IT'S more than four years since Italian giant Fiat came to the rescue and steered Chrysler/Jeep away from the then ailing General Motors group.
During that time, Chrysler - noted for flair, functionality and competitive pricing - have formed a strong partnership with Lancia - famed for their engineering prowess, innovative design and the very best in chic Italian style.
The first result from this somewhat unlikely union was the small Ypsilon family hatchback, which showed Lancia were very much alive and kicking.
So 25 years after the first Ypsilon's launch, the fourth-generation Ypsilon had the honour of rekindling the Lancia marque in the UK, albeit badged and marketed under the Chrysler brand.
This "mini flagship" - at just 3.84 metres in length - offered a heady mix of luxury, technology, power, convenience, comfort, charm and style.
For the Ypsilon was a stylish five-door compact hatch with hidden door handles at the rear, giving it the look typical of a more sporty three-door coupé.
Yet clever packaging meant it offered masses of room to swallow up to five people in comfort and came with one of the most spacious boots in its segment.
Power for the Ypsilon came via a series of proven Fiat Group engines. First up and kicking off the range was the lively 1.2-litre, eight-valve Fire engine which delivered 69bhp.
This tried and tested powerplant had over time been given a series of updates, including Start&Stop technology which helped cut fuel consumption and CO2 emissions by around five per cent.
The second engine, the revolutionary 900cc TwinAir, was the ideal solution for city use but, compared with the above mentioned 1.2-litre unit, had more power and increased torque.
The first of a new family of two-cylinder engines, this 85bhp turbocharged unit delivered a whopping 30 per cent reduction in both fuel consumption and emissions than that of a more-conventional four-cylinger engine offering equal performance.
In addition, for more "eco-friendly" driving and even better fuel economy, pressing an ECO button on the dashboard limited torque to 100Nm at 2,000rpm.
This allowed the car to deliver CO2 emission levels of 97g/km with the DFN semi-automatic gearbox and 99g/km when mated to a manual gearbox.
For those looking for a diesel alternative, there was also the 1.3-litre MultiJet II, again with Start&Stop, which delivered a maximum output of 95bhp at 4,000rpm and 200Nm of torque at just 1,500rpm.
This engine emitted just 99g/km of CO2 emissions in the combined cycle and was one of the second-generation of MultiJet engines which also offered benefits in terms of consumption, noise levels and driveability.
Another trick up the Ypsilon's sleeve was its gear shift indicator, a genuine "co-pilot" that prompted drivers to change up or down the box to make best use of the available torque.

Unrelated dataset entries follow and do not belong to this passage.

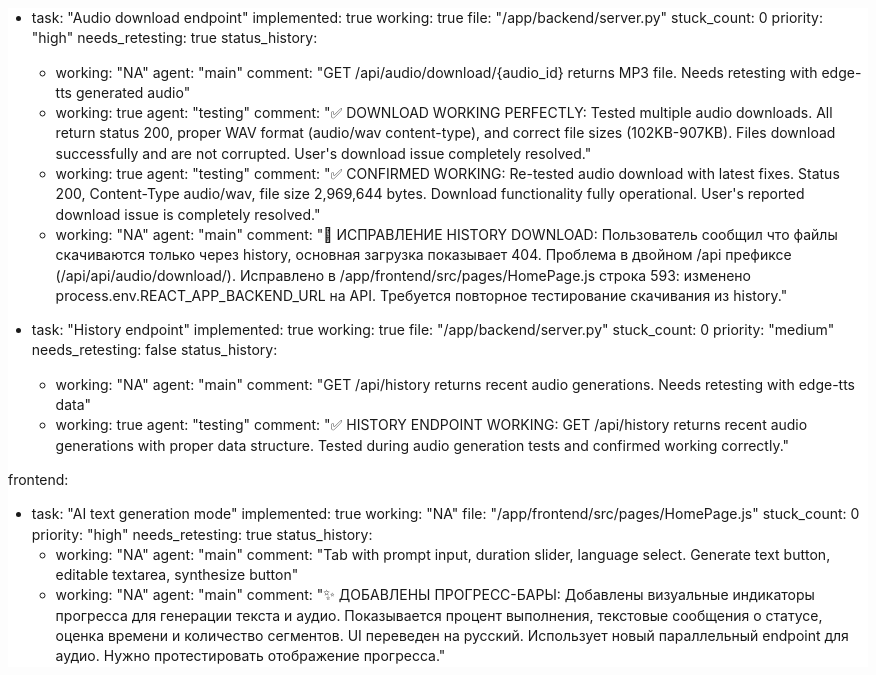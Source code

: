   - task: "Audio download endpoint"
    implemented: true
    working: true
    file: "/app/backend/server.py"
    stuck_count: 0
    priority: "high"
    needs_retesting: true
    status_history:
      - working: "NA"
        agent: "main"
        comment: "GET /api/audio/download/{audio_id} returns MP3 file. Needs retesting with edge-tts generated audio"
      - working: true
        agent: "testing"
        comment: "✅ DOWNLOAD WORKING PERFECTLY: Tested multiple audio downloads. All return status 200, proper WAV format (audio/wav content-type), and correct file sizes (102KB-907KB). Files download successfully and are not corrupted. User's download issue completely resolved."
      - working: true
        agent: "testing"
        comment: "✅ CONFIRMED WORKING: Re-tested audio download with latest fixes. Status 200, Content-Type audio/wav, file size 2,969,644 bytes. Download functionality fully operational. User's reported download issue is completely resolved."
      - working: "NA"
        agent: "main"
        comment: "🔧 ИСПРАВЛЕНИЕ HISTORY DOWNLOAD: Пользователь сообщил что файлы скачиваются только через history, основная загрузка показывает 404. Проблема в двойном /api префиксе (/api/api/audio/download/). Исправлено в /app/frontend/src/pages/HomePage.js строка 593: изменено process.env.REACT_APP_BACKEND_URL на API. Требуется повторное тестирование скачивания из history."

  - task: "History endpoint"
    implemented: true
    working: true
    file: "/app/backend/server.py"
    stuck_count: 0
    priority: "medium"
    needs_retesting: false
    status_history:
      - working: "NA"
        agent: "main"
        comment: "GET /api/history returns recent audio generations. Needs retesting with edge-tts data"
      - working: true
        agent: "testing"
        comment: "✅ HISTORY ENDPOINT WORKING: GET /api/history returns recent audio generations with proper data structure. Tested during audio generation tests and confirmed working correctly."

frontend:
  - task: "AI text generation mode"
    implemented: true
    working: "NA"
    file: "/app/frontend/src/pages/HomePage.js"
    stuck_count: 0
    priority: "high"
    needs_retesting: true
    status_history:
      - working: "NA"
        agent: "main"
        comment: "Tab with prompt input, duration slider, language select. Generate text button, editable textarea, synthesize button"
      - working: "NA"
        agent: "main"
        comment: "✨ ДОБАВЛЕНЫ ПРОГРЕСС-БАРЫ: Добавлены визуальные индикаторы прогресса для генерации текста и аудио. Показывается процент выполнения, текстовые сообщения о статусе, оценка времени и количество сегментов. UI переведен на русский. Использует новый параллельный endpoint для аудио. Нужно протестировать отображение прогресса."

To round off the fuel-saving measures, cuts to emissions were also aided by new-generation 15-inch low rolling resistance tyres developed by Goodyear.
With three trim levels, six upholstery trims, three alloy wheel designs and 17 body colours - four of which were two-tone - there were more than 600 possible different combinations for buyers to choose from, and along with an extensive range of options, it meant that every Ypsilon had the makings of being an exclusive one-off machine.
Prices for a used Ypsilon look something of a bargain, so expect to pay between £2,815 and £4,145 for a 2011 11-plate entry-level 1.2-litre petrol in SE trim.
A TwinAir two-cylinder example will range between £3,060 and £4,510, while the 1.3-litre diesel MultiJet will have a price tag ranging from £3,480 and £5,230.
Move up a year to 2012 on a 12-plate and prices throughout the range will rise by anything from £500 to £700, while stepping up from SE to Limited trim will set you back a similar amount.